What matters in IT when you have a Portable Church?

We are planning to launch a portable church next year. I’ve never had experience with this type of environment.
Have anyone who experiences or gone through or managing this type of environment? Setup for the service will be done every week and tear down every week as well as all IT gears too. I would like to hear anything regards to this. Thank you everyone as always.

I’m sure it will depend on what IT gear this portable church/campus will have. At our Queen Creek campus – which has been a setup/tear-down at a local High School – over the past seven years we’ve had several different sets of IT gear (for the purpose of children’s check-in and for volunteer check-in/name-tags) ranging from:

  • A portable cart with two label printers connected to a Cisco router mounted on the interior.
  • One year the router had a 3G card that VPN tunneled back to our main campus
  • Another year the router had a cord that we plugged into the High School’s network and it VPN tunneled back to our campus
  • In the recent years, the router was connected to another router – a portable 4G LTE broadband router https://www.verizonwireless.com/home-office-solutions/4g-lte-broadband-router-with-voice/ – and the Cisco router still just built a VPN tunnel back to our main campus.

That was the extent of our IT gear.

Would be good if you can use some network equipment like Meraki that doesn’t require your IT Team to be onsite to set up, and allows you to monitor and troubleshoot all the different networks from a centralised location.

You can use color labels or stickers to make it easier for any onsite staff to connect the cables to.

1/ If you can operate an effective manual method instead of relying on IT, do it (our parents managed it!).

2/ If you can operate a wireless solution, use that, but bear in mind the security implications and tie down the wireless access as tightly as possible. Make sure everything is pre-configured off-site, so you can just turn up, deploy, power up and it works.

3/ If you must use cabled equipment, nail the cables down (and I mean that literally!). I used to run a company deploying temporary voice and data communications in exhibition centres and festivals. Ethernet cables are far more fragile than microphone cables, etc. and break easily. Whilst they are cheap enough to replace, fault-finding minutes before a live, non-negotiable deadline time is one of the most stressful experiences you can ever have, so do everything you can to avoid it. Where cables are necessary between equipment, put it all in a common flight case back at base, cable everything in correctly, test it, then tie down all the cables so they cannot move or shake loose, so the whole system can be deployed as a single unit.

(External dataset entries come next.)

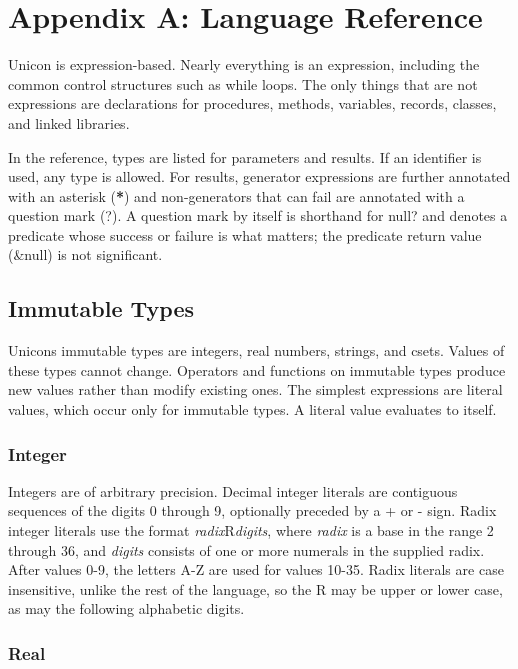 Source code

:\clearpage\section{Appendix A: Language Reference}

Unicon is expression-based. Nearly everything is an expression,
including the common control structures such
as while loops. The only things that are not expressions are
declarations for procedures, methods, variables, records, classes, and
linked libraries.

In the reference, types are listed for parameters and results. If an
identifier is used, any type is allowed. For results,
generator expressions are further annotated with an
asterisk (\textsf{\textbf{*}}) and non-generators that can
fail are annotated with a question mark
(\textsf{?}). A question mark by itself is shorthand for \textsf{null?}
and denotes a predicate whose success or failure is what matters; the
predicate return value (\textsf{\&null}) is not significant.

\subsection{Immutable Types}

Unicon{\textquotesingle}s immutable types are integers, real numbers,
strings, and csets. Values of these types cannot change. Operators and
functions on immutable types produce new values rather than modify
existing ones. The simplest expressions are literal values, which occur
only for immutable types. A literal value evaluates to itself.

\subsubsection{Integer}

Integers are of arbitrary precision. Decimal integer
literals are contiguous sequences of the digits 0 through 9, optionally
preceded by a + or - sign. Radix integer literals use the format
\textit{radix}R\textit{digits}, where \textit{radix} is a base in the
range 2 through 36, and \textit{digits} consists of one or more
numerals in the supplied radix. After values 0-9, the letters A-Z are
used for values 10-35. Radix literals are case insensitive, unlike the
rest of the language, so the R may be upper or lower case, as may the
following alphabetic digits.

\subsubsection{Real}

4/ train your team off-site to practice deployment so that everyone knows their task. Work out the most efficient method of deployment and document. If necessary coordinate with other teams such as those putting out seating, PA, etc. to allow you to deploy what you need, in the right order, without falling over each other or having someone disconnect/damage something without realising.

All good information. Thank you!

One of our mobile sites meets in a convention center. The cost for their hard lined wired internet service was $250 per day. We ended building a ventilated case that contained aWaaV airbox which allowed us to bond multiple LTE carriers (Verizon/ATT) with a Unifi UAP-HD at a fraction of the cost. It just required someone to unpack it and plug it in.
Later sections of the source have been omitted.